MCDrive is a virtual storage device for Linux. It stores bytes as blocks in a Minecraft server. Minecraft blocks overlayed by their corresponding byte values GParted showing an MCDrive with GPT

"Why do not you use NBT?", "Why not use blockstates?", etc...? One of my personal goals was to make stored data visually interesting in-game.

Table of contents:

WHY

MCDrive was written as a joke in two short evenings. The code is terrible and the architecture can be improved.

I saw this video on YouTube about a Minecraft plugin, that runs an HTTP server, which uses the in-game world itself as BLOB storage.

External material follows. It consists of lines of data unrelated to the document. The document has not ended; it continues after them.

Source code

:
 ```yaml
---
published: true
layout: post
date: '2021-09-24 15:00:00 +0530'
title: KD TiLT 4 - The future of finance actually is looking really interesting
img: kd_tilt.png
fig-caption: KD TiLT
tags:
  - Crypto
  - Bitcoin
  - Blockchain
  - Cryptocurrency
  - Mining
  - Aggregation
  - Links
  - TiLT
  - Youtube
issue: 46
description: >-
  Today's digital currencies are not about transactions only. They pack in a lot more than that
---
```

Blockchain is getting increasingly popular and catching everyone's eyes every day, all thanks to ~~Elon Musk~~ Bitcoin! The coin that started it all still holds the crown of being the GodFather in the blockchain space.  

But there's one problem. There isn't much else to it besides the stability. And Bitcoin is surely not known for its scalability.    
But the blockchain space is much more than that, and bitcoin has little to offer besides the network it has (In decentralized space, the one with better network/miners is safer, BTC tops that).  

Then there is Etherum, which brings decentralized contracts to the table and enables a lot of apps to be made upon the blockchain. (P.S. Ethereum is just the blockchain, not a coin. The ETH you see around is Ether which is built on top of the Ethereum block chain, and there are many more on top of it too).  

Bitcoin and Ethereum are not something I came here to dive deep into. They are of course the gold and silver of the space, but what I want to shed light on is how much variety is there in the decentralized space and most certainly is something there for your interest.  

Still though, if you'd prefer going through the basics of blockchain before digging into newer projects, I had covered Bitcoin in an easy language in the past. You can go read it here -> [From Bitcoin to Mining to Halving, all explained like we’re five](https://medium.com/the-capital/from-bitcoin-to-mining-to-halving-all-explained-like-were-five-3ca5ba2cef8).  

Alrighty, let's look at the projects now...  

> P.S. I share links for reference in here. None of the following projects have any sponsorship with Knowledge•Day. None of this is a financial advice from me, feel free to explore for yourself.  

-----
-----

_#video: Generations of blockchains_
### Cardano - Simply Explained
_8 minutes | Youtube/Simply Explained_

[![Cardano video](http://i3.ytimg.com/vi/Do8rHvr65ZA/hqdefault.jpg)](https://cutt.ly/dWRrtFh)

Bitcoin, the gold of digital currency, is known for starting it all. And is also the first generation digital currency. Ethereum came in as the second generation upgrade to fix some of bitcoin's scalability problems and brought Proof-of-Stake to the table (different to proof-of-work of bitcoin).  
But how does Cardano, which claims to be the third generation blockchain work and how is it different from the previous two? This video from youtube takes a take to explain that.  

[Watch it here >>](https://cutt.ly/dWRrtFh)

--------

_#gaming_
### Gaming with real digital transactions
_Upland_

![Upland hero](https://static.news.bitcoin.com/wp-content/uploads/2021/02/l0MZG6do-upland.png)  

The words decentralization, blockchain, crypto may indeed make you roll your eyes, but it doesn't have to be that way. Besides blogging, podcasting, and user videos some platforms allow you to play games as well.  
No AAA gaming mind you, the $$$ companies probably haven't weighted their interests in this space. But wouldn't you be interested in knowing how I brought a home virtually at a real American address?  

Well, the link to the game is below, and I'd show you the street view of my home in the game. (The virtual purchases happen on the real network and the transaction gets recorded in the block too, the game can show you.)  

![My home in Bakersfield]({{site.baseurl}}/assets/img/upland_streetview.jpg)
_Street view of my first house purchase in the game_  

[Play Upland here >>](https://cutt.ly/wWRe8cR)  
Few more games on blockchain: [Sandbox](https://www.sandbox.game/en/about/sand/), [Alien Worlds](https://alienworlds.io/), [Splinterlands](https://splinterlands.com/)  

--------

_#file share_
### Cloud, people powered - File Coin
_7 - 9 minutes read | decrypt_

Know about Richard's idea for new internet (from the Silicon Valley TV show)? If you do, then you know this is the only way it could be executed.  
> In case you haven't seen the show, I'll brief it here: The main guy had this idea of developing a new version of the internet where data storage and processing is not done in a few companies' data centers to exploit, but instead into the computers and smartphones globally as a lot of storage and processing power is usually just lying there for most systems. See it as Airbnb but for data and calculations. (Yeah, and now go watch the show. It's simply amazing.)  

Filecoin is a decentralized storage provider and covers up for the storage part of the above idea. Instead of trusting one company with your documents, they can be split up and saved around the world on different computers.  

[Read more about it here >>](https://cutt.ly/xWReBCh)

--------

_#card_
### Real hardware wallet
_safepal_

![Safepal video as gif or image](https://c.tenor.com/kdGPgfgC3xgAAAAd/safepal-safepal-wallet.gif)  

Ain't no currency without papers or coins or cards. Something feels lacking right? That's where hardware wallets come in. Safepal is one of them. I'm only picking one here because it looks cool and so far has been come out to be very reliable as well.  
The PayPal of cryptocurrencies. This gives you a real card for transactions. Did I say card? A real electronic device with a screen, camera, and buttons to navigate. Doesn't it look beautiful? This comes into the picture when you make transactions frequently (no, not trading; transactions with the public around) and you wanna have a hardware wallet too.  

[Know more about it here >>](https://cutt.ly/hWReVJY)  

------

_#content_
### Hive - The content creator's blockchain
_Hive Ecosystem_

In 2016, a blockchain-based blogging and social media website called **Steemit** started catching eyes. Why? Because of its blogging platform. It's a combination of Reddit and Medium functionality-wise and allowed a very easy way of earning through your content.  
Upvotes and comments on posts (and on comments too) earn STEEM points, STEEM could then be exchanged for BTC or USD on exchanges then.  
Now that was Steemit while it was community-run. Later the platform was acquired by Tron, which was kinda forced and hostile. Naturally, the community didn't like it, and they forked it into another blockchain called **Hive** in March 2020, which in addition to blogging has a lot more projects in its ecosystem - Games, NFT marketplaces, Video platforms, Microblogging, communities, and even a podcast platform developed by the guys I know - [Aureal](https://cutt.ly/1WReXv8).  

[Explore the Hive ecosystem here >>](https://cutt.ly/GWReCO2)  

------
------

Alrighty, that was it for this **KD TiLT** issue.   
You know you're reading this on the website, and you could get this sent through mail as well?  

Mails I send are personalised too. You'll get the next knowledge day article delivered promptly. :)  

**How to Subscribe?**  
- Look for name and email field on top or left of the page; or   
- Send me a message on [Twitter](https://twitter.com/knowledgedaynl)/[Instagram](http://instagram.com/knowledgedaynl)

That implementation included a custom file system, which was far from perfect. I thought "I could do you one better" and went one layer lower in the abstraction, allowing any file system.

My task became very simple - mapping 3D world of Minecraft into a 1D array of bytes, and letting existing file systems handle the rest ✨. With 1382400000000000000 blocks in the overworld, and 1 byte per 1 block, the available storage space is ~1257285 TebiBytes. This size has shown me just how buggy various partition managers can be :P

HOW

Image generated by the amazing Excalidraw. Architecture

  1. Linux has support for Network Block Devices. By loading the NBD module, we create block devices called nbdXXX at /dev/. These can be used as drives, in fact, your physical drives are sitting in that folder too.
  2. A C program, ran as super-user, translates /dev/nbd0 APIs into another intermediary FIFO-based protocol. Those FIFOs are created in userspace.
  3. Because FIFOs are accessible by a regular user, we can safely run a Minecraft server as that user. A PaperMC plugin polls FIFOs and performs according changes in the Minecraft world, and the server itself provides real-time world updates to the clients.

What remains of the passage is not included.